A short clarification is in order: most Israelis did not vote for Netanyahu (his bloc received 48.4 percent). He will however have a majority in parliament (64 of 120 seats) thanks to a law his party passed in 2014 that increased the threshold for parties to enter the Knesset to four seats (3.25 percent of the popular vote), thus creating obstacles for the Palestinian national minority, traditionally divided into several small parties. Indeed, with two left-wing parties failing to reach this threshold (Meretz and Balad), and with one allegedly anti-Netanyahu party mounting a transparent effort to waste left-wing votes (Ayelet Shaked’s Habayit Hayehudi), more than 7 percent of anti-Netanyahu voters will not be represented in the upcoming parliament. This is how gerrymandering looks in Israel.

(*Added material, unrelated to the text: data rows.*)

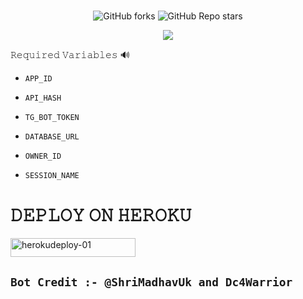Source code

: <h1 align="center">
  <b>  </b>
</h1>

<p align="center" > <img alt="GitHub forks" src="https://img.shields.io/github/forks/Tellybots/Uploader-Bot?label=%F0%9F%8D%B4Forks&logoColor=blue&style=social">
<img alt="GitHub Repo stars" src="https://img.shields.io/github/stars/Tellybots/Uploader-Bot?label=%E2%AD%90%EF%B8%8FStars&logoColor=blue&style=social"> </p>

<p align="center"><a href="https://github.com/Tellybots/Uploader-Bot"><img src="https://github-readme-stats.vercel.app/api/pin?username=Tellybots&show_icons=true&theme=dracula&hide_border=true&repo=Uploader-Bot"></a></p>



  
𝚁𝚎𝚚𝚞𝚒𝚛𝚎𝚍 𝚅𝚊𝚛𝚒𝚊𝚋𝚕𝚎𝚜 🔊

* `APP_ID`

* `API_HASH`

* `TG_BOT_TOKEN`

* `DATABASE_URL`

* `OWNER_ID`

* `SESSION_NAME`




<h1 align="left">
  <b> 𝙳𝙴𝙿𝙻𝙾𝚈 𝙾𝙽 𝙷𝙴𝚁𝙾𝙺𝚄 </b>
</h1>



<p align="left"><a href="https://heroku.com/deploy?template=https://github.com/RDJBOT/Uploader-Bot">
    <img src="https://img.shields.io/badge/Deploy%20To Heroku-purple?style=for-the-badge&logo=Heroku" alt="herokudeploy-01" border="0" height="30" width="200"></a>
</p>

## `Bot Credit :- @ShriMadhavUk and Dc4Warrior`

Still, the big winner of the Israeli elections is not Netanyahu so much as his new ally, Itamar Ben-Gvir. A far-right provocateur in the campaign leading to Itzhak Rabin’s assassination in 1995, he has operated on the fringes of Israeli far-right politics for decades. Netanyahu, who faces several corruption cases, has enabled Ben-Gvir to mobilize young Israelis and win the elections in the hope that a right-wing coalition can change the laws that had brought Netanyahu to trial, or pass laws that will annul the power of Israel’s Supreme Court. In doing so, Netanyahu legitimized Ben-Gvir’s party (Otzma Yehudit, or “Jewish Power”) and ideology. Indeed, Ben-Gvir’s rants have become a commonplace spectacle on Israeli TV news — a form of entertainment even. With fourteen seats in parliament, Ben-Gvir and his followers now hope to conquer the Ministry of Internal Security. Whether Netanyahu is in a position to bargain with his new fanatical ally is yet to be seen.
From Brazil to Israel, the two right-wing leaders and the religious fanaticism propelling their political movements have never looked so similar. While right-wing populists in Europe and the United States have rhetorically labeled their political adversaries as the anti-nation, the Israeli and Brazilian versions are systematically and actively dispossessing indigenous populations that they believe have no right to be there. In other words, Ben-Gvir’s rhetoric, and the Bolsonaro supporters’ Nazi salutes, are simply the unashamed manifestations of movements that have made ethnic cleansing the center of their political project.
“Jewish State” or “Land of the Jews”?
To understand who Ben-Gvir is and what he wants, we should underscore that even his extreme-sounding ideas are hardly original. Ever since November 1947, when mandatory Palestine was divided in two, Israel — and the Zionist movement as its ideological core — have been unable to solve the Gordian knot between being a “democratic” and a “Jewish” state. The nuance in this formula complicates things even further. From 1947 onward, Israel has indeed been a “Jewish state”: its formal language is Hebrew, it operates according to the Jewish calendar, its laws are inspired by the rabbinical legality, and its education system teaches even the most secular of Israeli school children the truths of the Jewish bible.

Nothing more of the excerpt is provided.